Thursday, October 15, 2009

The man-cold

First of all, I have to say that my husband is the complete opposite of this portrayal. He's the kind who would walk around with a jagged piece of femur sticking out of his thigh, irritably saying, "I'm OH-KAY! Geez!....No, I don't want an aspirin....A splint? Why? I'll be fine in a day or two. And no, I do not want Neosporin. Neosporin is for sissies."

But that doesn't stop this video from being really, really funny. And we all need something to laugh about with flu season coming on, right?

Through the wringer

Here's a picture of me in my laundry room, running a load of dirty clothes through my washing machine with one of those new-fangled automatic wringer attachments. It is some kind of awesome, let me tell you, and I'm sure I'll learn how to get long in life minus the first two fingers of my right hand, although I admit typing is going to be a difficult hurdle: it took me seventeen hours to type this paragraph.

No, really, I'm just kidding. Whaddaya mean, you knew it was a fake picture because you know I'm not that thin? Shut up. Just....shut up.

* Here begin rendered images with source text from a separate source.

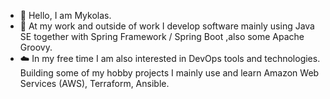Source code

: - 👋 Hello, I am Mykolas.
- 🔧 At my work and outside of work I develop software mainly using Java SE together with Spring Framework / Spring Boot ,also some Apache Groovy.
- :cloud: In my free time I am also interested in DevOps tools and technologies. Building some of my hobby projects I mainly use and learn Amazon Web Services (AWS), Terraform, Ansible.  


<!---
MykKuc/MykKuc is a ✨ special ✨ repository because its `README.md` (this file) appears on your GitHub profile.
You can click the Preview link to take a look at your changes.
--->
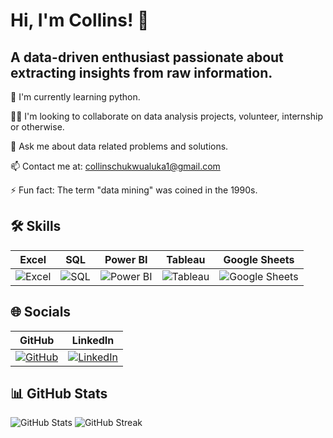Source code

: 
# Hi, I'm Collins! 👋


## A data-driven enthusiast passionate about extracting insights from raw information.
 

🧠 I'm currently learning python.

👯‍♀️ I'm looking to collaborate on data analysis projects, volunteer, internship or otherwise.

💬 Ask me about data related problems and solutions. 

📫 Contact me at: collinschukwualuka1@gmail.com 

⚡️ Fun fact: The term "data mining" was coined in the 1990s.



## 🛠️ Skills

| Excel | SQL | Power BI | Tableau | Google Sheets |
|-------|-----|-----------|---------|----------------|
| ![Excel](https://img.icons8.com/color/48/000000/microsoft-excel-2019.png) | ![SQL](https://img.icons8.com/color/48/000000/sql.png) | ![Power BI](https://img.icons8.com/color/48/000000/power-bi.png) | ![Tableau](https://img.icons8.com/color/48/000000/tableau-software.png) | ![Google Sheets](https://img.icons8.com/color/48/000000/google-sheets.png) |




## 🌐 Socials

| GitHub | LinkedIn |
|--------|----------|
| [![GitHub](https://img.icons8.com/color/48/000000/github.png)](https://github.com/Collins1-nc) | [![LinkedIn](https://img.icons8.com/color/48/000000/linkedin.png)](https://www.linkedin.com/in/your-profile) |





## 📊 GitHub Stats

![GitHub Stats](https://github-readme-stats.vercel.app/api?username=Collins1-nc&show_icons=true&theme=radical)
![GitHub Streak](https://github-readme-streak-stats.herokuapp.com/?user=Collins1-nc&theme=radical)






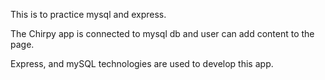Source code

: This is to practice mysql and express.

The Chirpy app is connected to mysql db and user can add content to the page.

Express, and mySQL technologies are used to develop this app.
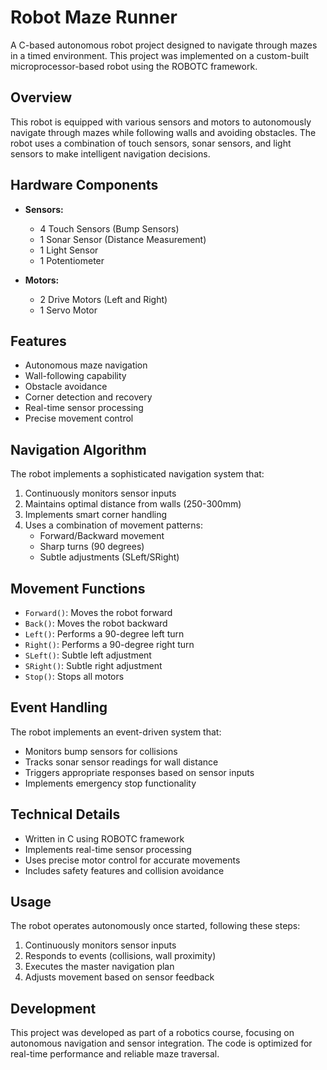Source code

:# Robot Maze Runner

A C-based autonomous robot project designed to navigate through mazes in a timed environment. This project was implemented on a custom-built microprocessor-based robot using the ROBOTC framework.

## Overview

This robot is equipped with various sensors and motors to autonomously navigate through mazes while following walls and avoiding obstacles. The robot uses a combination of touch sensors, sonar sensors, and light sensors to make intelligent navigation decisions.

## Hardware Components

- **Sensors:**
  - 4 Touch Sensors (Bump Sensors)
  - 1 Sonar Sensor (Distance Measurement)
  - 1 Light Sensor
  - 1 Potentiometer

- **Motors:**
  - 2 Drive Motors (Left and Right)
  - 1 Servo Motor

## Features

- Autonomous maze navigation
- Wall-following capability
- Obstacle avoidance
- Corner detection and recovery
- Real-time sensor processing
- Precise movement control

## Navigation Algorithm

The robot implements a sophisticated navigation system that:
1. Continuously monitors sensor inputs
2. Maintains optimal distance from walls (250-300mm)
3. Implements smart corner handling
4. Uses a combination of movement patterns:
   - Forward/Backward movement
   - Sharp turns (90 degrees)
   - Subtle adjustments (SLeft/SRight)

## Movement Functions

- `Forward()`: Moves the robot forward
- `Back()`: Moves the robot backward
- `Left()`: Performs a 90-degree left turn
- `Right()`: Performs a 90-degree right turn
- `SLeft()`: Subtle left adjustment
- `SRight()`: Subtle right adjustment
- `Stop()`: Stops all motors

## Event Handling

The robot implements an event-driven system that:
- Monitors bump sensors for collisions
- Tracks sonar sensor readings for wall distance
- Triggers appropriate responses based on sensor inputs
- Implements emergency stop functionality

## Technical Details

- Written in C using ROBOTC framework
- Implements real-time sensor processing
- Uses precise motor control for accurate movements
- Includes safety features and collision avoidance

## Usage

The robot operates autonomously once started, following these steps:
1. Continuously monitors sensor inputs
2. Responds to events (collisions, wall proximity)
3. Executes the master navigation plan
4. Adjusts movement based on sensor feedback

## Development

This project was developed as part of a robotics course, focusing on autonomous navigation and sensor integration. The code is optimized for real-time performance and reliable maze traversal.
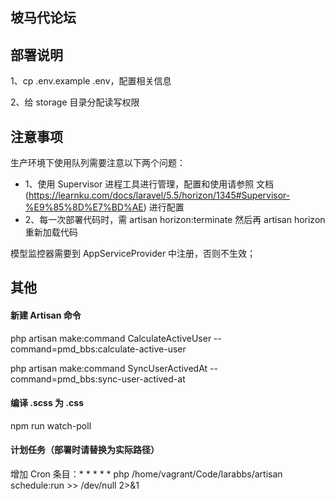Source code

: ## 坡马代论坛

## 部署说明

1、cp .env.example .env，配置相关信息

2、给 storage 目录分配读写权限

## 注意事项
生产环境下使用队列需要注意以下两个问题：
- 1、使用 Supervisor 进程工具进行管理，配置和使用请参照 文档(https://learnku.com/docs/laravel/5.5/horizon/1345#Supervisor-%E9%85%8D%E7%BD%AE) 进行配置
- 2、每一次部署代码时，需 artisan horizon:terminate 然后再 artisan horizon 重新加载代码

模型监控器需要到 AppServiceProvider 中注册，否则不生效；


## 其他
#### 新建 Artisan 命令
php artisan make:command CalculateActiveUser --command=pmd_bbs:calculate-active-user

php artisan make:command SyncUserActivedAt --command=pmd_bbs:sync-user-actived-at

#### 编译 .scss 为 .css
npm run watch-poll

#### 计划任务（部署时请替换为实际路径）
增加 Cron 条目：* * * * * php /home/vagrant/Code/larabbs/artisan schedule:run >> /dev/null 2>&1
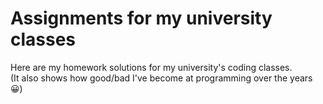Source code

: <h1>Assignments for my university classes</h1>
Here are my homework solutions for my university's coding classes. 
<br>
(It also shows how good/bad I've become at programming over the years 😀)
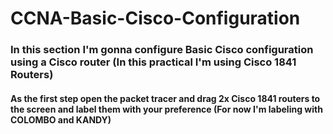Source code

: # **CCNA-Basic-Cisco-Configuration**
### In this section I'm gonna configure Basic Cisco configuration using a Cisco router (In this practical I'm using Cisco 1841 Routers)

#### As the first step open the packet tracer and drag  2x Cisco 1841 routers to the screen and label them with your preference (For now I'm labeling with **COLOMBO** and **KANDY**)
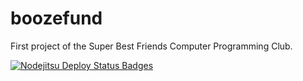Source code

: boozefund
=========

First project of the Super Best Friends Computer Programming Club.

[![Nodejitsu Deploy Status Badges](https://webhooks.nodejitsu.com/exclsr/boozefund.png)](https://webops.nodejitsu.com#exclsr/boozefund)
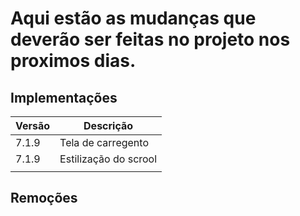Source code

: # Aqui estão as mudanças que deverão ser feitas no projeto nos proximos dias.

## Implementações

| Versão  | Descrição             |
| ------- | --------------------- |
| 7.1.9   | Tela de carregento    |
| 7.1.9   | Estilização do scrool |
|         |                       |

## Remoções


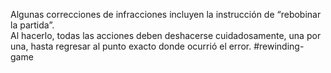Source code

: Algunas correcciones de infracciones incluyen la instrucción de “rebobinar la partida”.  
Al hacerlo, todas las acciones deben deshacerse cuidadosamente, una por una, hasta regresar al punto exacto donde ocurrió el error.
#rewinding-game

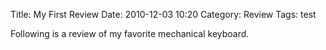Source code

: Title: My First Review
Date: 2010-12-03 10:20
Category: Review
Tags: test

Following is a review of my favorite mechanical keyboard.
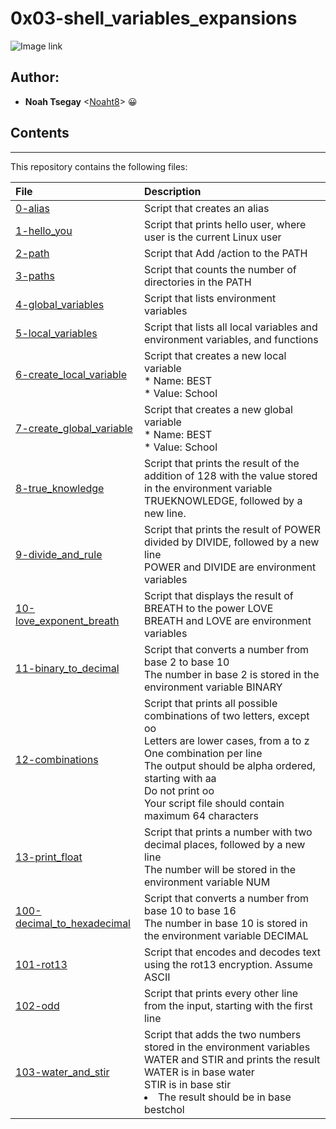 # 0x03-shell_variables_expansions   

![Image link](https://miro.medium.com/v2/resize:fit:1100/format:webp/1*F20fM4cjs0LqvbaZ8BN2oA.jpeg)

## Author:
* **Noah Tsegay** <[Noaht8](https://github.com/Noaht8)>  &#128512;



## Contents
___

This repository contains the following files:

|File| Description|
|:---------|:---------|
|[0-alias](0-alias)| Script that creates an alias|
|[1-hello_you](1-hello_you)| Script that prints hello user, where user is the current Linux user|
|[2-path](2-path)| Script that Add /action to the PATH|
|[3-paths](3-paths)| Script that counts the number of directories in the PATH|
|[4-global_variables](4-global_variables)| Script that lists environment variables|
|[5-local_variables](5-local_variables)| Script that lists all local variables and environment variables, and functions|
|[6-create_local_variable](6-create_local_variable)| Script that creates a new local variable<br>* Name: BEST<br>* Value: School|
|[7-create_global_variable](7-create_global_variable)| Script  that creates a new global variable<br>* Name: BEST<br>* Value: School|
|[8-true_knowledge](8-true_knowledge)| Script that prints the result of the addition of 128 with the value stored in the environment variable TRUEKNOWLEDGE, followed by a new line.|
|[9-divide_and_rule](9-divide_and_rule)| Script that prints the result of POWER divided by DIVIDE, followed by a new line<br>POWER and DIVIDE are environment variables|
|[10-love_exponent_breath](10-love_exponent_breath)| Script that displays the result of BREATH to the power LOVE<br>BREATH and LOVE are environment variables|
|[11-binary_to_decimal](11-binary_to_decimal)| Script that converts a number from base 2 to base 10<br>The number in base 2 is stored in the environment variable BINARY|
|[12-combinations](12-combinations)| Script that prints all possible combinations of two letters, except oo<br>Letters are lower cases, from a to z<br>One combination per line<br>The output should be alpha ordered, starting with aa<br>Do not print oo<br>Your script file should contain maximum 64 characters|
|[13-print_float](13-print_float)| Script that prints a number with two decimal places, followed by a new line<br>The number will be stored in the environment variable NUM|
|[100-decimal_to_hexadecimal](100-decimal_to_hexadecimal)| Script that converts a number from base 10 to base 16<br>The number in base 10 is stored in the environment variable DECIMAL|
|[101-rot13](101-rot13)| Script that encodes and decodes text using the rot13 encryption. Assume ASCII|
|[102-odd](102-odd)| Script that prints every other line from the input, starting with the first line|
|[103-water_and_stir](103-water_and_stir)| Script that adds the two numbers stored in the environment variables WATER and STIR and prints the result<br>WATER is in base water<br>STIR is in base stir<br><li>The result should be in base bestchol|



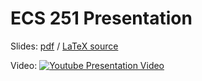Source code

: # ECS 251 Presentation

Slides: [pdf](Presentation.pdf) / [LaTeX source](Presentation.tex)

Video: [![Youtube Presentation Video](http://img.youtube.com/vi/xtCWZYDGeAk/0.jpg)](http://www.youtube.com/watch?v=xtCWZYDGeAk)
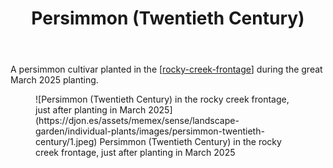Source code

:﻿---
latitude: -27.538078333333335
longitude: 152.055725
photos:
  1:
    date: 2025-03-14 17:26:49
    description: Persimmon - Twentieth Century
    filename: CBC1EEAF-230E-4ADB-8A7D-ED2000830FE5.heic
    latitude: -27.538078333333335
    longitude: 152.055725
    memexFilename: images/persimmon-twentieth-century/1.jpeg
    title: None
tags:
- individual-plant
- rocky-creek-frontage
- persimmon
- wood-duck-meadows
title: Persimmon (Twentieth Century)
type: single-plant
---
A persimmon cultivar planted in the [[rocky-creek-frontage]] during the great March 2025 planting.

<figure markdown>
![Persimmon (Twentieth Century) in the rocky creek frontage, just after planting in March 2025](https://djon.es/assets/memex/sense/landscape-garden/individual-plants/images/persimmon-twentieth-century/1.jpeg)
<caption>Persimmon (Twentieth Century) in the rocky creek frontage, just after planting in March 2025</caption>
</figure>

[//begin]: # "Autogenerated link references for markdown compatibility"
[rocky-creek-frontage]: ../rocky-creek-frontage "Rocky Creek Frontage"
[//end]: # "Autogenerated link references"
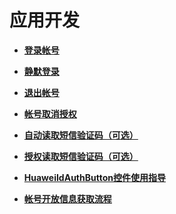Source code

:# 应用开发<a name="ZH-CN_TOPIC_0000001073894243"></a>

-   **[登录帐号](登录帐号.md)**  

-   **[静默登录](静默登录.md)**  

-   **[退出帐号](退出帐号.md)**  

-   **[帐号取消授权](帐号取消授权.md)**  

-   **[自动读取短信验证码（可选）](自动读取短信验证码（可选）.md)**  

-   **[授权读取短信验证码（可选）](授权读取短信验证码（可选）.md)**  

-   **[HuaweiIdAuthButton控件使用指导](HuaweiIdAuthButton控件使用指导.md)**  

-   **[帐号开放信息获取流程](帐号开放信息获取流程.md)**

My great-grandma really did have a washer like this, though. I used to be scared to death of that thing, and what was really sad is that the monstrous washer lived in the same back room as the enormous coffin-shaped deep freeze. And the deep freeze? That's where Grandma kept the popsicles. The washing machine had a vaguely menacing air about it, crouching there on the old-fashioned linoleum, although the deep freeze probably posed a greater threat since in order to get a popsicle out of it, I had to lift the heavy lid and balance on my stomach, propping the lid open with one hand while reaching down into the depths to grab a (red) popsicle with the other. The dangers of pitching head-first into the freezer or the lid falling on my head and rendering me unconscious and perhaps hypothermic never entered my mind.

Which is why I am not as thin as the woman in that picture: greed so often triumphs common sense with me.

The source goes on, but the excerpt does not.